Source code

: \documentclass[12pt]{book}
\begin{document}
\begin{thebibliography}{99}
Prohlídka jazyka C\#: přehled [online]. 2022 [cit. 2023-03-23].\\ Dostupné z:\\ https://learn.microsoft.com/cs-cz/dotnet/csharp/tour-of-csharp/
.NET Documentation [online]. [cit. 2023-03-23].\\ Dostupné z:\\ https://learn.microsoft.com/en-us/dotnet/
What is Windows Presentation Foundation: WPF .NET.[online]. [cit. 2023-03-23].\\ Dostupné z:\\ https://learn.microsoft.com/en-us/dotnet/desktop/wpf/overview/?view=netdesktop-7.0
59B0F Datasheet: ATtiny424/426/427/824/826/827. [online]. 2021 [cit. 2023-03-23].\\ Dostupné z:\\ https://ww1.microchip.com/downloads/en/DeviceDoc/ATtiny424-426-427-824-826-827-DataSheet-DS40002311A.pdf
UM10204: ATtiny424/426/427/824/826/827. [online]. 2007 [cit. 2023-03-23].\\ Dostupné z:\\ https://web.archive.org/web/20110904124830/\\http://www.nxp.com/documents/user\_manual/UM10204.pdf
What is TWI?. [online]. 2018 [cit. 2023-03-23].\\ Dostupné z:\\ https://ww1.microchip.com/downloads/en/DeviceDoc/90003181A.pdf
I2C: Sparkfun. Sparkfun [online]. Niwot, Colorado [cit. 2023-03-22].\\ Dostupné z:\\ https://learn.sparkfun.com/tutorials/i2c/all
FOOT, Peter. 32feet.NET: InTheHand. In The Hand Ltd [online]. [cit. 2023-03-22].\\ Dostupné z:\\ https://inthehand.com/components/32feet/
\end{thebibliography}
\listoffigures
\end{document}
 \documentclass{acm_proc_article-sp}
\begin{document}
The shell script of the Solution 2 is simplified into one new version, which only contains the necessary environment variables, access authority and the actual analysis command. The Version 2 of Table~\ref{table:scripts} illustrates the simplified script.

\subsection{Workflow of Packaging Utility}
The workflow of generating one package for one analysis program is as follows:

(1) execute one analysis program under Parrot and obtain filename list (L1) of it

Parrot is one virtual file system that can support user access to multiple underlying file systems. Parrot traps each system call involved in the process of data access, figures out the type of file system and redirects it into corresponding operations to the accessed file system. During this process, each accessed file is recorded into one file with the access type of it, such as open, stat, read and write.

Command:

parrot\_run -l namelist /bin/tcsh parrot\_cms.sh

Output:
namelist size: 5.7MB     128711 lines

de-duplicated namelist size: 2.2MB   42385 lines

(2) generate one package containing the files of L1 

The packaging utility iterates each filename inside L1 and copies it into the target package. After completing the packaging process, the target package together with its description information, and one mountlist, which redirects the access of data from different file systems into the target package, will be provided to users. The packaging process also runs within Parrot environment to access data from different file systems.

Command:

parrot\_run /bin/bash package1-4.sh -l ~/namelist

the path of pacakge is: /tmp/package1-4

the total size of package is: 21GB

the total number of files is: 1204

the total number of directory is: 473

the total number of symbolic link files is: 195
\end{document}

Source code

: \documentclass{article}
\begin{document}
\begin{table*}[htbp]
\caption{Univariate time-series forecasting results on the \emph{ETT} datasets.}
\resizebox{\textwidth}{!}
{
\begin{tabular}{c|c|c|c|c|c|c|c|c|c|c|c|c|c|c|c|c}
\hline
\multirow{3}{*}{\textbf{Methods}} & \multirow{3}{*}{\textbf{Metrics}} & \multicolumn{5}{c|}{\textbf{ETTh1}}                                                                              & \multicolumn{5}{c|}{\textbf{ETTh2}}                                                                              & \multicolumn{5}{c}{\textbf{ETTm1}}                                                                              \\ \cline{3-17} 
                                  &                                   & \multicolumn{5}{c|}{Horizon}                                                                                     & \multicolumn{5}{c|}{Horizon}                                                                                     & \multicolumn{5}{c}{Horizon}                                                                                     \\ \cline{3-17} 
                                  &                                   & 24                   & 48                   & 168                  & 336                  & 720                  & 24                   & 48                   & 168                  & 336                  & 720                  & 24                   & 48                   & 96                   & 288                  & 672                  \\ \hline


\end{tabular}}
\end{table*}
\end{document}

Exercise brief :: Give every line of the material again, exactly.

Result below ::
Source code

: \documentclass[12pt]{book}
\begin{document}
\begin{thebibliography}{99}
Prohlídka jazyka C\#: přehled [online]. 2022 [cit. 2023-03-23].\\ Dostupné z:\\ https://learn.microsoft.com/cs-cz/dotnet/csharp/tour-of-csharp/
.NET Documentation [online]. [cit. 2023-03-23].\\ Dostupné z:\\ https://learn.microsoft.com/en-us/dotnet/
What is Windows Presentation Foundation: WPF .NET.[online]. [cit. 2023-03-23].\\ Dostupné z:\\ https://learn.microsoft.com/en-us/dotnet/desktop/wpf/overview/?view=netdesktop-7.0
59B0F Datasheet: ATtiny424/426/427/824/826/827. [online]. 2021 [cit. 2023-03-23].\\ Dostupné z:\\ https://ww1.microchip.com/downloads/en/DeviceDoc/ATtiny424-426-427-824-826-827-DataSheet-DS40002311A.pdf
UM10204: ATtiny424/426/427/824/826/827. [online]. 2007 [cit. 2023-03-23].\\ Dostupné z:\\ https://web.archive.org/web/20110904124830/\\http://www.nxp.com/documents/user\_manual/UM10204.pdf
What is TWI?. [online]. 2018 [cit. 2023-03-23].\\ Dostupné z:\\ https://ww1.microchip.com/downloads/en/DeviceDoc/90003181A.pdf
I2C: Sparkfun. Sparkfun [online]. Niwot, Colorado [cit. 2023-03-22].\\ Dostupné z:\\ https://learn.sparkfun.com/tutorials/i2c/all
FOOT, Peter. 32feet.NET: InTheHand. In The Hand Ltd [online]. [cit. 2023-03-22].\\ Dostupné z:\\ https://inthehand.com/components/32feet/
\end{thebibliography}
\listoffigures
\end{document}
 \documentclass{acm_proc_article-sp}
\begin{document}
The shell script of the Solution 2 is simplified into one new version, which only contains the necessary environment variables, access authority and the actual analysis command. The Version 2 of Table~\ref{table:scripts} illustrates the simplified script.

\subsection{Workflow of Packaging Utility}
The workflow of generating one package for one analysis program is as follows:

(1) execute one analysis program under Parrot and obtain filename list (L1) of it

Parrot is one virtual file system that can support user access to multiple underlying file systems. Parrot traps each system call involved in the process of data access, figures out the type of file system and redirects it into corresponding operations to the accessed file system. During this process, each accessed file is recorded into one file with the access type of it, such as open, stat, read and write.

Command:

parrot\_run -l namelist /bin/tcsh parrot\_cms.sh

Output:
namelist size: 5.7MB     128711 lines

de-duplicated namelist size: 2.2MB   42385 lines

(2) generate one package containing the files of L1 

The packaging utility iterates each filename inside L1 and copies it into the target package. After completing the packaging process, the target package together with its description information, and one mountlist, which redirects the access of data from different file systems into the target package, will be provided to users. The packaging process also runs within Parrot environment to access data from different file systems.

Command:

parrot\_run /bin/bash package1-4.sh -l ~/namelist

the path of pacakge is: /tmp/package1-4

the total size of package is: 21GB

the total number of files is: 1204

the total number of directory is: 473

the total number of symbolic link files is: 195
\end{document}

Source code

: \documentclass{article}
\begin{document}
\begin{table*}[htbp]
\caption{Univariate time-series forecasting results on the \emph{ETT} datasets.}
\resizebox{\textwidth}{!}
{
\begin{tabular}{c|c|c|c|c|c|c|c|c|c|c|c|c|c|c|c|c}
\hline
\multirow{3}{*}{\textbf{Methods}} & \multirow{3}{*}{\textbf{Metrics}} & \multicolumn{5}{c|}{\textbf{ETTh1}}                                                                              & \multicolumn{5}{c|}{\textbf{ETTh2}}                                                                              & \multicolumn{5}{c}{\textbf{ETTm1}}                                                                              \\ \cline{3-17} 
                                  &                                   & \multicolumn{5}{c|}{Horizon}                                                                                     & \multicolumn{5}{c|}{Horizon}                                                                                     & \multicolumn{5}{c}{Horizon}                                                                                     \\ \cline{3-17} 
                                  &                                   & 24                   & 48                   & 168                  & 336                  & 720                  & 24                   & 48                   & 168                  & 336                  & 720                  & 24                   & 48                   & 96                   & 288                  & 672                  \\ \hline


\end{tabular}}
\end{table*}
\end{document}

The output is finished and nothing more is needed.